Almost three decades ago, the Americans with Disabilities Act required public places to accommodate people with disabilities — anything from installing ramps and elevators at schools to putting chair lifts in swimming pools. But back then, long before the Internet grew into what it is now, the law didn’t address the accessibility of websites. Now, with a proliferation of lawsuits, many companies are racing to bring their sites into compliance with industry standards.
These changes will almost certainly affect Joseph Walter. He’s a 23-year-old college student who takes classes online. He’s also confined to a special chair and a ventilator. He has limited use of two fingers and the thumb on his other hand. But his mind and his cursor are flying all over the internet, thanks to a special clicker and other modifications. I ask Joseph whether most websites are hard for him to use and his mother, Debra Walter, interprets his response:
“He doesn’t think they’re specifically accessible for him.”
And Joseph is something of a coding expert himself. He does research and shops online. And sometimes he tangles with websites that are hard for him to use, but he finds work-arounds on the fly.
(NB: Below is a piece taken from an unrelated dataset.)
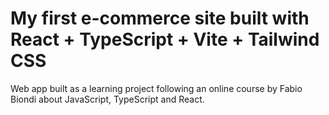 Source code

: # My first e-commerce site built with React + TypeScript + Vite + Tailwind CSS

Web app built as a learning project following an online course by Fabio Biondi about JavaScript, TypeScript and React.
Many businesses are doing the same, as they scramble to make their sites compliant.
“This has gone from a requirement in a project to the most important requirement in a project, just really within the last two or three months,” says Mac Logue, creative director for Fitzmartin, a Birmingham-area marketing agency. He and other web-developers say that’s partly to avoid lawsuits as they try to make their sites accessible. How websites actually do that is evolving, and so are the industry guidelines that have become the de facto standard: the Web Content Accessibility Guidelines, or WCAG 2.0. They’re basically industry best practices to ensure everyone can use websites.
“That includes people with no or low vision, people who may not have physical access to a mouse,” Logue says. “So, to be able to operate an entire website from the keyboard, say, or even a specialized keyboard that you look at but can’t physically touch.”
A site might also have to display captions when you hover over a video. All those are just a few of the needs to address. But the big question is, what is compliance?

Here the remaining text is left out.